VICTORIA – Premier Christy Clark’s push to “re-engineer” the B.C. education system is moving ahead aggressively in B.C.’s 25 post-secondary institutions.
One of the first tasks for Andrew Wilkinson in his new role as advanced education minister was to outline the shift in operating grants for colleges and universities to in-demand occupations. By 2017, a quarter of the money for post-secondary institutions will be directed to areas where labour force surveys forecast a need.
This was greeted with some alarm when it was announced last year. Simon Fraser University president Andrew Petter at first downplayed the coming skills shortage as “relatively small” and warned against pushing post-secondary institutions into a “zero sum battle for dollars.”
Petter has since come on board, as his approving comments were featured in the ministry’s Jan. 26 news release detailing the shift. He and others have been assured that in spite of Clark’s rhetoric, suggesting trades training is in and university is out, the news for SFU and other universities isn’t all that bleak.
Wilkinson is completing a province-wide tour of all post-secondary institutions this week, and I reached him at his visit to Thompson Rivers University in Kamloops.
“The response to this has generally been pretty good, because the students are putting this pressure on institutions themselves,” he said. “Some of the institutions are … shrinking things like teacher education and putting more effort into the science-based, quantitative fields that are often related to these in-demand occupations.”
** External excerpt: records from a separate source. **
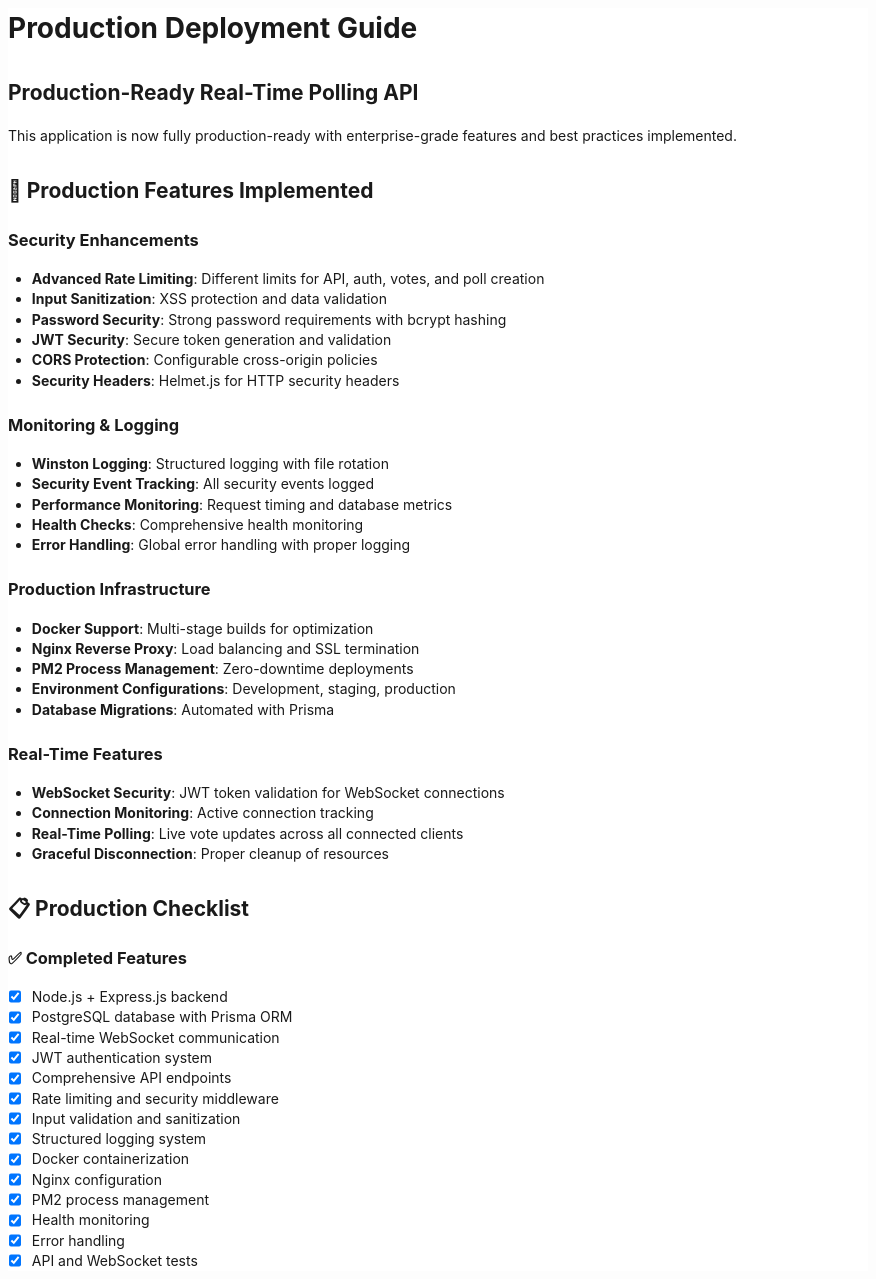 # Production Deployment Guide

## Production-Ready Real-Time Polling API

This application is now fully production-ready with enterprise-grade features and best practices implemented.

## 🚀 Production Features Implemented

### Security Enhancements
- **Advanced Rate Limiting**: Different limits for API, auth, votes, and poll creation
- **Input Sanitization**: XSS protection and data validation
- **Password Security**: Strong password requirements with bcrypt hashing
- **JWT Security**: Secure token generation and validation
- **CORS Protection**: Configurable cross-origin policies
- **Security Headers**: Helmet.js for HTTP security headers

### Monitoring & Logging
- **Winston Logging**: Structured logging with file rotation
- **Security Event Tracking**: All security events logged
- **Performance Monitoring**: Request timing and database metrics
- **Health Checks**: Comprehensive health monitoring
- **Error Handling**: Global error handling with proper logging

### Production Infrastructure
- **Docker Support**: Multi-stage builds for optimization
- **Nginx Reverse Proxy**: Load balancing and SSL termination
- **PM2 Process Management**: Zero-downtime deployments
- **Environment Configurations**: Development, staging, production
- **Database Migrations**: Automated with Prisma

### Real-Time Features
- **WebSocket Security**: JWT token validation for WebSocket connections
- **Connection Monitoring**: Active connection tracking
- **Real-Time Polling**: Live vote updates across all connected clients
- **Graceful Disconnection**: Proper cleanup of resources

## 📋 Production Checklist

### ✅ Completed Features
- [x] Node.js + Express.js backend
- [x] PostgreSQL database with Prisma ORM
- [x] Real-time WebSocket communication
- [x] JWT authentication system
- [x] Comprehensive API endpoints
- [x] Rate limiting and security middleware
- [x] Input validation and sanitization
- [x] Structured logging system
- [x] Docker containerization
- [x] Nginx configuration
- [x] PM2 process management
- [x] Health monitoring
- [x] Error handling
- [x] API and WebSocket tests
The surplus of teacher graduates has been noticeable for some time, but that’s largely a function of oversupply in urban areas. In the Cariboo, for example, teaching jobs are projected to have the highest number of openings by 2022, followed by nursing and retail and wholesale trade managers. Then come heavy duty mechanics and electricians, but also paraprofessional jobs in legal, social, community and educational services.
Province-wide, it’s part of a broader demographic shift to fewer children and more retirees. In fact the government started this targeted funding a decade ago with health care, forcing universities to produce more doctors, nurses, lab techs and so forth.
The retiring baby boom is expected to account for more than half of the openings in the next decade, which will expand the skills demand across most fields, beyond the trades training for the anticipated liquefied natural gas industry and other high-demand industrial areas such as truck driving.
Wilkinson notes that of the ministry’s $1.9 billion budget, about 60 per cent goes into general post-secondary education, for introductory courses that students take when they are seeking a career path, through undergraduate studies to professions.
“So I think the idea that we’re going to somehow minimize or diminish funding in that general education, arts and science category is just not true,” he said.
Key to this shift is measuring the performance of courses offered at colleges, universities and technical schools. Each year, the ministry surveys about 30,000 graduates to find out whether their studies helped them find a related job.
The results are available on a website that breaks them out by institution and general study area. To find it, do a web search for “BC student outcomes” and select the “executive dashboard” to check the results for courses and schools in your region.
The site provides charts showing the percentage of students who land relevant jobs. Not surprisingly, it tends to be higher for technical programs and lower for fine arts.
It also shows grads’ average wages, a sobering but useful bit of information for high school students and their parents.